After considering the economic impacts of this proposed action on
small entities, I certify that this proposed action will not have a
significant economic impact on a substantial number of small entities.
The Regional Haze FIP for the single facility being proposed today does
not impose any new requirements on small entities. The proposed partial
approval of the SIP, if finalized, merely approves state law as meeting
Federal requirements and imposes no additional requirements beyond
those imposed by state law. See Mid-Tex Electric Cooperative, Inc. v.
FERC, 773 F.2d 327 (D.C. Cir. 1985)
D. Unfunded Mandates Reform Act (UMRA)
Under sections 202 of the Unfunded Mandates Reform Act of 1995
(``Unfunded Mandates Act''), signed into law on March 22, 1995, EPA
must prepare a budgetary impact statement to accompany any proposed or
final rule that includes a Federal mandate that may result in estimated
costs to State, local, or tribal governments in the aggregate; or to
the private sector, of $100 million or more (adjusted to inflation) in
any 1 year. Under section 205, EPA must select the most cost-effective
and least burdensome alternative that achieves the objectives of the
rule and is consistent with statutory requirements. Section 203
requires EPA to establish a plan for informing and advising any small
governments that may be significantly or uniquely impacted by the rule.

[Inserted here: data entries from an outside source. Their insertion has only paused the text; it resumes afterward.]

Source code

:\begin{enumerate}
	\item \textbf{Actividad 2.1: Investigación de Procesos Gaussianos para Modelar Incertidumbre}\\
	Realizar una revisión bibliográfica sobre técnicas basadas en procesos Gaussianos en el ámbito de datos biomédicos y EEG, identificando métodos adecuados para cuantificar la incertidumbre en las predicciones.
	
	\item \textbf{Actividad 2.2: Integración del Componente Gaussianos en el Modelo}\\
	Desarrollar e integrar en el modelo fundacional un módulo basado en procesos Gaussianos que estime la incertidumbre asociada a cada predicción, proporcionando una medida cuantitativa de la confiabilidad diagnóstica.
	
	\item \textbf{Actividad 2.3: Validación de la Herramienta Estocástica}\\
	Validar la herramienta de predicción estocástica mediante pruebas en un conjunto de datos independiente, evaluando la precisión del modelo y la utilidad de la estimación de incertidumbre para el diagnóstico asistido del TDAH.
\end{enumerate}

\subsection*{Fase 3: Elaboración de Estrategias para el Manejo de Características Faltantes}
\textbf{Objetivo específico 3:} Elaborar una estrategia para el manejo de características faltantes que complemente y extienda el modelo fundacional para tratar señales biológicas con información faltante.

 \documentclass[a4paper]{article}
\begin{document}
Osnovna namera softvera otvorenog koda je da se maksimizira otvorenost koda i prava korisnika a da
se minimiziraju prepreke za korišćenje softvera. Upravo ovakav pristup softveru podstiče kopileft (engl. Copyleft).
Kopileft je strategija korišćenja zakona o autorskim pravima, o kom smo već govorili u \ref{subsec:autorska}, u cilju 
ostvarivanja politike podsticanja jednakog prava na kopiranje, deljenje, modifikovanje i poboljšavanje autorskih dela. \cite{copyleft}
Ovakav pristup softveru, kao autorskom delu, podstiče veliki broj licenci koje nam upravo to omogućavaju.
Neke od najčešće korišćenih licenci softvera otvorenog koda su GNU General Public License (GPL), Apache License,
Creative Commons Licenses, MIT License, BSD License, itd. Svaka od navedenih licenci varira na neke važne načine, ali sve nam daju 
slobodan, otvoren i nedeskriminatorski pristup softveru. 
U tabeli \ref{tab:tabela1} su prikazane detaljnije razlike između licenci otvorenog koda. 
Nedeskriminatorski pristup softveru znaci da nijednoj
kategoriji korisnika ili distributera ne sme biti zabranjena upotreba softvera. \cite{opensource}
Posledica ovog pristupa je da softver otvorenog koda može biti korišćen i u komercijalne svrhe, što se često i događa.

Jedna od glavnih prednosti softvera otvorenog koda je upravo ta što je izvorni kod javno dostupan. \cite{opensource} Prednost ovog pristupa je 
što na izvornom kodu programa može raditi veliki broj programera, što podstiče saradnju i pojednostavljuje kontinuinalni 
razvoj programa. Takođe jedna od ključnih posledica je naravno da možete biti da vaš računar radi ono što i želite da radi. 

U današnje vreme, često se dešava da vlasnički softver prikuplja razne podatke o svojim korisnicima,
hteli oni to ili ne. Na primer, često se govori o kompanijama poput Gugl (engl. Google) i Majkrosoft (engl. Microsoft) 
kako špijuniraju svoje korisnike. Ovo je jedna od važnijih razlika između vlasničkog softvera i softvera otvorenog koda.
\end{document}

Under Title II of UMRA, EPA has determined that this proposed rule
does not contain a Federal mandate that may result in expenditures that
exceed the inflation-adjusted UMRA threshold of $100 million by State,
local, or Tribal governments or the private sector in any 1 year. In
addition, this proposed rule does not contain a significant Federal
intergovernmental mandate as described by section 203 of UMRA nor does
it contain any regulatory requirements that might significantly or
uniquely affect small governments.
E. Executive Order 13132: Federalism
Federalism (64 FR 43255, August 10, 1999) revokes and replaces
Executive Orders 12612 (Federalism) and 12875 (Enhancing the
Intergovernmental Partnership). Executive Order 13132 requires EPA to
develop an accountable process to ensure ``meaningful and timely input
by State and local officials in the development of regulatory policies
that have federalism implications.'' ``Policies that have federalism
implications'' is defined in the Executive Order to include regulations
that have ``substantial direct effects on the States, on the
relationship between the national government and the States, or on the
distribution of power and responsibilities among the various levels of
government.'' Under Executive Order 13132, EPA may not issue a
regulation that has federalism implications, that imposes substantial
direct compliance costs, and that is not
[[Page 21907]]
required by statute, unless the Federal government provides the funds
necessary to pay the direct compliance costs incurred by State and
local governments, or EPA consults with State and local officials early
in the process of developing the proposed regulation. EPA also may not
issue a regulation that has federalism implications and that preempts
State law unless the Agency consults with State and local officials
early in the process of developing the proposed regulation.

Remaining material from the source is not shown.